# [PROBLEM DETAILS]
Gather every line from the entries below that includes "packages".

_ _ _ _ _

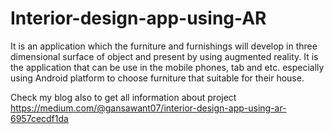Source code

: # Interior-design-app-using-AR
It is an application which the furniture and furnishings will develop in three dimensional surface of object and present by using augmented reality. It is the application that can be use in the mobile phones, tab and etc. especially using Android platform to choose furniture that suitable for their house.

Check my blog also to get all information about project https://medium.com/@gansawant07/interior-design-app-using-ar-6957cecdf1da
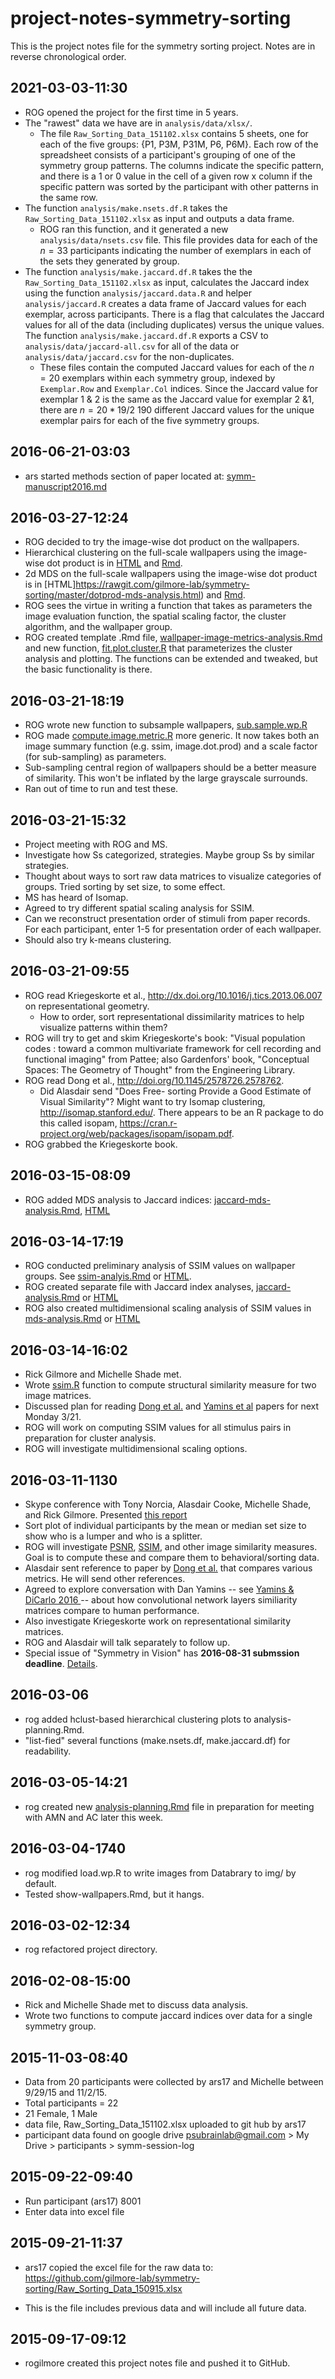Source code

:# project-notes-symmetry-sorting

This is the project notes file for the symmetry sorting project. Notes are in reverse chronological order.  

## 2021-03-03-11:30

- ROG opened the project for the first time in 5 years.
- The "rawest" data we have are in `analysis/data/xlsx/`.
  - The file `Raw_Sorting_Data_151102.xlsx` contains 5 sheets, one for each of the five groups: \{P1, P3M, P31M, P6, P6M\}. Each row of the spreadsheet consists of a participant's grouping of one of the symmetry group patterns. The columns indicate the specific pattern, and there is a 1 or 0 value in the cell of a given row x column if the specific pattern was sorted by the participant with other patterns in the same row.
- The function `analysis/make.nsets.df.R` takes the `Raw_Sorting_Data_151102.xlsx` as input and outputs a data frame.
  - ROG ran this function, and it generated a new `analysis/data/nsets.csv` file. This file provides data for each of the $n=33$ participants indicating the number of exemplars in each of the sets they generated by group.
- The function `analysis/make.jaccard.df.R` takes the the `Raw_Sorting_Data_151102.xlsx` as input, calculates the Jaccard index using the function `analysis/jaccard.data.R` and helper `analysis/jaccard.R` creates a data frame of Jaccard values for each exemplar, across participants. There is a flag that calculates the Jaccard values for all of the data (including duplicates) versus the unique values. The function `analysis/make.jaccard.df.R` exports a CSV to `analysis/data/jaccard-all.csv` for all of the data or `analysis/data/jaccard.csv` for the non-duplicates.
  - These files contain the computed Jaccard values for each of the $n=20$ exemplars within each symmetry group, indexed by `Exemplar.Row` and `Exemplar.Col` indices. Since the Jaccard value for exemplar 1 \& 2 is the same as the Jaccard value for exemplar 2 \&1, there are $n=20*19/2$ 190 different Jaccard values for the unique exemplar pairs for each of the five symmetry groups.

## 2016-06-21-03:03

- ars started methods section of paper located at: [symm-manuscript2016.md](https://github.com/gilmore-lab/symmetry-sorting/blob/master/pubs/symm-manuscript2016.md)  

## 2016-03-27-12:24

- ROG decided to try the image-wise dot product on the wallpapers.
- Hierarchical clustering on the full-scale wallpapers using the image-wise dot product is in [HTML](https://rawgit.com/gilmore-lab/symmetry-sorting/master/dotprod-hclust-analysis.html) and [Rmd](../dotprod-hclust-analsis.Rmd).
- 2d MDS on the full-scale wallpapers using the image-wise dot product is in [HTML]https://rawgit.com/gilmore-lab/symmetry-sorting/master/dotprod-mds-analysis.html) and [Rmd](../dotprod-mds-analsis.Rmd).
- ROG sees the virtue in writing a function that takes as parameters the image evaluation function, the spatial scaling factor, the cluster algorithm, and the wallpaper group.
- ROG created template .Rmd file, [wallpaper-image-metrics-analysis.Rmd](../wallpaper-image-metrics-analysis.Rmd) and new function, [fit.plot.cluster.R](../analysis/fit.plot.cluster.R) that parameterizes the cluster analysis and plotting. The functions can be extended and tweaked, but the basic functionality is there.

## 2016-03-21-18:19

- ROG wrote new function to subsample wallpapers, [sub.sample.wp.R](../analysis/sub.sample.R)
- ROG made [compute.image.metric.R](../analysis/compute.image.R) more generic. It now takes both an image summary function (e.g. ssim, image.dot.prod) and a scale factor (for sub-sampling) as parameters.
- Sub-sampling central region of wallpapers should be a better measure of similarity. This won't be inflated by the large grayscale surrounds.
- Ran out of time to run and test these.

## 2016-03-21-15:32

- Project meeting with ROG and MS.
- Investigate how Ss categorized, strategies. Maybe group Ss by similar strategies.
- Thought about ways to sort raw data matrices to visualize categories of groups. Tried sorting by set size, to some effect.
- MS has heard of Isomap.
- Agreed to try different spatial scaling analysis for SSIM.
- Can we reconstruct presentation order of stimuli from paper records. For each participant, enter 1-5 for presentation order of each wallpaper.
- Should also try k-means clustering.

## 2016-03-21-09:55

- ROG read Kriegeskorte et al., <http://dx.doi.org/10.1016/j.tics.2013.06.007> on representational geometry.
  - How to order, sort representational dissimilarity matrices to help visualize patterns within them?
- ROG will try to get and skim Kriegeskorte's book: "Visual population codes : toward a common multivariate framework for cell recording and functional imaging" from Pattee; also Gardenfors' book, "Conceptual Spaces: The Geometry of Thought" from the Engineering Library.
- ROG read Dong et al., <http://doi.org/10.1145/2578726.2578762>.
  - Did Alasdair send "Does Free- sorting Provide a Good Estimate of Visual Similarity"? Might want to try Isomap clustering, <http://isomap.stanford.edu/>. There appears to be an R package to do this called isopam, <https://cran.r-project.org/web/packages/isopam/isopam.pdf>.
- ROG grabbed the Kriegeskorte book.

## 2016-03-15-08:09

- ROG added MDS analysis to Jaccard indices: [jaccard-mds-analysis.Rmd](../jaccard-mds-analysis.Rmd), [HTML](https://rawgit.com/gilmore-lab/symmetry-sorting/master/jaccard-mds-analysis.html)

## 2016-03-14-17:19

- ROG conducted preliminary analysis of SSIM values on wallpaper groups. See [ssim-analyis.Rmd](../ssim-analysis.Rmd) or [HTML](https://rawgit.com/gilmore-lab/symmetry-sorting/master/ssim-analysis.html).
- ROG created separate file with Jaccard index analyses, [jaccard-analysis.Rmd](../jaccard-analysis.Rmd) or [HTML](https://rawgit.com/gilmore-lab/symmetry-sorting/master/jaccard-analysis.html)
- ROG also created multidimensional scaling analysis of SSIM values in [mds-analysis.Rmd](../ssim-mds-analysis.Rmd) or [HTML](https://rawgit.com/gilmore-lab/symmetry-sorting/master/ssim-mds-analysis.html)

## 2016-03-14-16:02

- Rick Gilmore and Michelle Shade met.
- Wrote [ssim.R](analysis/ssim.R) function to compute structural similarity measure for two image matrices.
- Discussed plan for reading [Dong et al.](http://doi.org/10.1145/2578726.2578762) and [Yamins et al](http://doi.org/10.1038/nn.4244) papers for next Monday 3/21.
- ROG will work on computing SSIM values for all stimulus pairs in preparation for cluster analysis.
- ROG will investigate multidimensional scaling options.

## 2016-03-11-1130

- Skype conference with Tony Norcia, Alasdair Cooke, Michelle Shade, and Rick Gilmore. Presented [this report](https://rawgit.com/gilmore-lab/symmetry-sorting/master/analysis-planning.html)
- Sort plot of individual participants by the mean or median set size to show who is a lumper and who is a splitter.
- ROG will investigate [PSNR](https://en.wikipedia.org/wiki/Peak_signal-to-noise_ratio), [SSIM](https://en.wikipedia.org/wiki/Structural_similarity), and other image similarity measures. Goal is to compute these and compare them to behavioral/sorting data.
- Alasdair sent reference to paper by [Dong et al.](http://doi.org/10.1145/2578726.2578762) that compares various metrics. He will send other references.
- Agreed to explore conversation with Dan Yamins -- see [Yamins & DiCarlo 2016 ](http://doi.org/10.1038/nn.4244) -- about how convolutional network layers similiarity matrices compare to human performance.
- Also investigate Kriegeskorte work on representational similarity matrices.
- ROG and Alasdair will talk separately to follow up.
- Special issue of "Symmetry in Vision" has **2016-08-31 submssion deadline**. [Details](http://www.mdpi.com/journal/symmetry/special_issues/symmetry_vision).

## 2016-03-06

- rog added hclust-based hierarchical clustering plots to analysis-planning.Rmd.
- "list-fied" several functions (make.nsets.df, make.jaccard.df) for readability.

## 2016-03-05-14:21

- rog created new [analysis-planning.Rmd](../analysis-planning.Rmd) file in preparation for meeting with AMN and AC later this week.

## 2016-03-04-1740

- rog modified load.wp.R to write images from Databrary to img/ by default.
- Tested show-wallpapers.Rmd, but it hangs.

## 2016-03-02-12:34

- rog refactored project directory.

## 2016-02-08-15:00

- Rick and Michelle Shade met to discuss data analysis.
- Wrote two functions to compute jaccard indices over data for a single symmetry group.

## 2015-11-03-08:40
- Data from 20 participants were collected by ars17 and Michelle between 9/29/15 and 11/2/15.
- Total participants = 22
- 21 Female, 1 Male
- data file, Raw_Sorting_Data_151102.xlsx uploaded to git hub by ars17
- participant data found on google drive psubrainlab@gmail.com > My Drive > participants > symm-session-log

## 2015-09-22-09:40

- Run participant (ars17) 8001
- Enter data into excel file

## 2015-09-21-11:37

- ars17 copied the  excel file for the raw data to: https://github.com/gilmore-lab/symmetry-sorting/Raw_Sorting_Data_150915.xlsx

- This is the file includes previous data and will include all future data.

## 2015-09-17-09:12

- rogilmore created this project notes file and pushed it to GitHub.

_ _ _ _ _

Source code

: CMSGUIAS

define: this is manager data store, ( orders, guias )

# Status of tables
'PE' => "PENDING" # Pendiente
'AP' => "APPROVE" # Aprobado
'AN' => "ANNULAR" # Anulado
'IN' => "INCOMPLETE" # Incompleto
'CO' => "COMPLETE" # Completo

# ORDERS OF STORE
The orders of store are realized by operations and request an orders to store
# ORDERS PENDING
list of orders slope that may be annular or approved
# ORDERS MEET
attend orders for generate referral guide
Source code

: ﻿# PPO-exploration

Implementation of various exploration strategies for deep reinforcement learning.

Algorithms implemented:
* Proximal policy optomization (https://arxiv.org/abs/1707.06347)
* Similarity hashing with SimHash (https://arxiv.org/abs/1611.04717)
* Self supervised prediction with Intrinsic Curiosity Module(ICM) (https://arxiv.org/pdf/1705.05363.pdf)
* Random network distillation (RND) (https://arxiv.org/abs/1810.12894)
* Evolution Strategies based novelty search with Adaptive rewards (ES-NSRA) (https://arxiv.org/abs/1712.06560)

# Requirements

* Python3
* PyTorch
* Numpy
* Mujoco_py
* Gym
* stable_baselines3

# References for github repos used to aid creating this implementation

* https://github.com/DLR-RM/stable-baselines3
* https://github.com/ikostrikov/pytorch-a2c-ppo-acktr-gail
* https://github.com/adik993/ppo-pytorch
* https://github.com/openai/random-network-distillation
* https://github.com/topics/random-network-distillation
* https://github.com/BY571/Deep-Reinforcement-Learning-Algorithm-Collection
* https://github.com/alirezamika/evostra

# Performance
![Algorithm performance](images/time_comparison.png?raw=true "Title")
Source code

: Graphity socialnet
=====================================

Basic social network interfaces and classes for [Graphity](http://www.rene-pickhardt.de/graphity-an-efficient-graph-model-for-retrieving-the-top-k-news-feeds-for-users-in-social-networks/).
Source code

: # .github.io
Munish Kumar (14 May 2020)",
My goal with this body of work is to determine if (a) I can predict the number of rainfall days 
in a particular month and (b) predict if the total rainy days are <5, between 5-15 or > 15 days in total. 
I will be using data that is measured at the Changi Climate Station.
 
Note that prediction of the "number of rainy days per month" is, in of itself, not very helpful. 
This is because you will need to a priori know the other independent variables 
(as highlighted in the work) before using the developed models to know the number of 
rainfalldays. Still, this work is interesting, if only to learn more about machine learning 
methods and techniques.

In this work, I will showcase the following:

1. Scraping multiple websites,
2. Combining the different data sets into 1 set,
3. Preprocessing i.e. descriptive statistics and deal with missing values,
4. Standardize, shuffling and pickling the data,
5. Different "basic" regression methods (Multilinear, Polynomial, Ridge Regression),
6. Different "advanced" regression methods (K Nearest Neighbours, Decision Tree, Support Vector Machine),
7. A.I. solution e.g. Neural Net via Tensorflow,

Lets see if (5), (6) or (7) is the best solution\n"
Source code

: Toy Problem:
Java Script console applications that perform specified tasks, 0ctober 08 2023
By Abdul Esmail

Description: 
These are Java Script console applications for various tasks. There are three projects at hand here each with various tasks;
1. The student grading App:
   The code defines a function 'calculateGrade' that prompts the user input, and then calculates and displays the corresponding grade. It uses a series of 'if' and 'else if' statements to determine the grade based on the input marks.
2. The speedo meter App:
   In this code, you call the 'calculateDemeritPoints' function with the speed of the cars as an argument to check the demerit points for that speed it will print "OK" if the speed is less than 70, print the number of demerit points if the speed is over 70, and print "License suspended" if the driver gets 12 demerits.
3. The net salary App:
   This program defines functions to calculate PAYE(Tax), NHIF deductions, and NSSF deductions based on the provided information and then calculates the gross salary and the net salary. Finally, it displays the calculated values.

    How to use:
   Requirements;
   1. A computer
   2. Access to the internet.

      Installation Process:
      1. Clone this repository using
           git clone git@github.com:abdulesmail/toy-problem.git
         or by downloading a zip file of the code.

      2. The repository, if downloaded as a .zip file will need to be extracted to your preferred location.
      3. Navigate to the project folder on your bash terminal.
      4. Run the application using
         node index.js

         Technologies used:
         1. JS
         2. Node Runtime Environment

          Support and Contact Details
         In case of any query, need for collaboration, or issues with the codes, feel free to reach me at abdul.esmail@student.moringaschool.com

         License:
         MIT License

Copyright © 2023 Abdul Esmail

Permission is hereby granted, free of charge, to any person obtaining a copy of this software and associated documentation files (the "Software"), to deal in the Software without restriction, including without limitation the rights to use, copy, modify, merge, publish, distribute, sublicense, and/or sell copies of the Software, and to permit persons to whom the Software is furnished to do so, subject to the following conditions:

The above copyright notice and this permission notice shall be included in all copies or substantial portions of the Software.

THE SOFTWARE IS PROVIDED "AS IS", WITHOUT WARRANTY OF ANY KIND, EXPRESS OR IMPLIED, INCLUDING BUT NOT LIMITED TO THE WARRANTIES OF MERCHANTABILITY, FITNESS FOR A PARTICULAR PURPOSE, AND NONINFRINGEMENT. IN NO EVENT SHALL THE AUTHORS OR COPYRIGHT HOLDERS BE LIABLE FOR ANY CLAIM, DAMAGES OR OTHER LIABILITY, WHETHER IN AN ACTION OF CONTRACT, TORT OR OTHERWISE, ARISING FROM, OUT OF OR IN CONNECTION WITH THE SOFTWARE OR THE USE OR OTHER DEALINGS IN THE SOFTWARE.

_ _ _ _ _

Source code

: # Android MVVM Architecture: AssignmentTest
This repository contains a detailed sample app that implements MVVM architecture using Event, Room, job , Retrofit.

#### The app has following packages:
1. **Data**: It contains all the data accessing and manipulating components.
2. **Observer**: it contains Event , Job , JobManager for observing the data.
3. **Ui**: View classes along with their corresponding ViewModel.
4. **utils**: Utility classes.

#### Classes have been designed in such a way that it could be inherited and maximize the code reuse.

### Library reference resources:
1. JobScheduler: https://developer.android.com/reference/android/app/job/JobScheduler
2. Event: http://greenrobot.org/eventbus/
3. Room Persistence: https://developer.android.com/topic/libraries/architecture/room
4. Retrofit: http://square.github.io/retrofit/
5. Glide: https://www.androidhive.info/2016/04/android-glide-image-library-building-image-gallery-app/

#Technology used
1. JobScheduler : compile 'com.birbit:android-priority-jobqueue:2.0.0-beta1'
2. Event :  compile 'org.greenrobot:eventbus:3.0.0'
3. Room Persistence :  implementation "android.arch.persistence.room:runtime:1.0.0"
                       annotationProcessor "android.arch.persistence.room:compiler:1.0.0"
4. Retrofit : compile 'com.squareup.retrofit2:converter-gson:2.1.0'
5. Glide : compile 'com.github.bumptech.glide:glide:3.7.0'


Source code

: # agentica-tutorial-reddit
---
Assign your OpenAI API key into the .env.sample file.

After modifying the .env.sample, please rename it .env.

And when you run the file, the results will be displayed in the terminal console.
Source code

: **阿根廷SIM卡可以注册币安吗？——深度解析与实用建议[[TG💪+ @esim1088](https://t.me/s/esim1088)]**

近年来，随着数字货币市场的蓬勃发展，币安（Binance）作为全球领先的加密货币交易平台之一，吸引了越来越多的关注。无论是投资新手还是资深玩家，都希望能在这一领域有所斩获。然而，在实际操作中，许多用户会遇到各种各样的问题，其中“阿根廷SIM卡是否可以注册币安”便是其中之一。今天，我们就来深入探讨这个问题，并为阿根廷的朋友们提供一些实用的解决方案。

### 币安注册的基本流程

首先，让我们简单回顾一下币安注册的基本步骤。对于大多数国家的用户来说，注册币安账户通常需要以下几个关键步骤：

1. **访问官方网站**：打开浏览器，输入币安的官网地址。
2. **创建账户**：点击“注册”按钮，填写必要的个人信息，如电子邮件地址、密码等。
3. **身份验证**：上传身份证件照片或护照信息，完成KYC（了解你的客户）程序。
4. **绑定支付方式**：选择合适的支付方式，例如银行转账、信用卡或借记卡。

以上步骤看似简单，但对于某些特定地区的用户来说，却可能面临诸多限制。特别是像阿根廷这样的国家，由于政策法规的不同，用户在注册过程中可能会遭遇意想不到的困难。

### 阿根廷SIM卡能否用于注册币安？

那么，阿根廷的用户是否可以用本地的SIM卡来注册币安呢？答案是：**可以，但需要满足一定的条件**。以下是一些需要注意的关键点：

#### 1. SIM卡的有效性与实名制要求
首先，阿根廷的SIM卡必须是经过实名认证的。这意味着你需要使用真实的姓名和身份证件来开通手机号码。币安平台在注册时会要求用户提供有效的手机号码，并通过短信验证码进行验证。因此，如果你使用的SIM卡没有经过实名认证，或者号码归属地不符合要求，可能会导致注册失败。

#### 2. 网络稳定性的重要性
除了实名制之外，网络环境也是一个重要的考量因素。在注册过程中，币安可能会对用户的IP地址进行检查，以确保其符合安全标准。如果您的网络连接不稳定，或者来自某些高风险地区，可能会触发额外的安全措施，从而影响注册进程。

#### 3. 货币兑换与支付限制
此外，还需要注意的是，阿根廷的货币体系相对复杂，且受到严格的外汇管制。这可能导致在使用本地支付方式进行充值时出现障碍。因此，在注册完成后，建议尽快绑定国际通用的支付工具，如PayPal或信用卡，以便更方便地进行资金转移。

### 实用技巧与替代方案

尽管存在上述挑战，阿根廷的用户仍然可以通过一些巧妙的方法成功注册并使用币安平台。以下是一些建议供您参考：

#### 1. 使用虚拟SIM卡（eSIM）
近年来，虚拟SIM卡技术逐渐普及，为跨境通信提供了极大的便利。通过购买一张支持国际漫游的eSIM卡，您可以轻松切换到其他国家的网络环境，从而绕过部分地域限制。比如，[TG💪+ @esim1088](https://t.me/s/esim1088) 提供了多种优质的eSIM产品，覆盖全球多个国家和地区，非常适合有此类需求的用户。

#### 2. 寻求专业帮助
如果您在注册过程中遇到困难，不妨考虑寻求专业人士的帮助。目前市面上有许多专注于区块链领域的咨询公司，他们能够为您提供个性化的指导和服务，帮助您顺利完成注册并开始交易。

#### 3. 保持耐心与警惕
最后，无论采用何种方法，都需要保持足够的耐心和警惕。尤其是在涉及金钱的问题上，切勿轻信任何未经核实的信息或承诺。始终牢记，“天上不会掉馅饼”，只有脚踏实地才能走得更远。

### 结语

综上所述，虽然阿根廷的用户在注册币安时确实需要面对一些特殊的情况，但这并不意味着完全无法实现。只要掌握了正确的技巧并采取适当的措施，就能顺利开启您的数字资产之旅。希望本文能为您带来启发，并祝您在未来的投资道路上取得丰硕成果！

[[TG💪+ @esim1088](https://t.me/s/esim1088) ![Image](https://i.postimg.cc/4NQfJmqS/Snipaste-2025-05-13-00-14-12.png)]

_ _ _ _ _

# [OUTPUT FOR THIS TASK]
  - Did Alasdair send "Does Free- sorting Provide a Good Estimate of Visual Similarity"? Might want to try Isomap clustering, <http://isomap.stanford.edu/>. There appears to be an R package to do this called isopam, <https://cran.r-project.org/web/packages/isopam/isopam.pdf>.
#### The app has following packages:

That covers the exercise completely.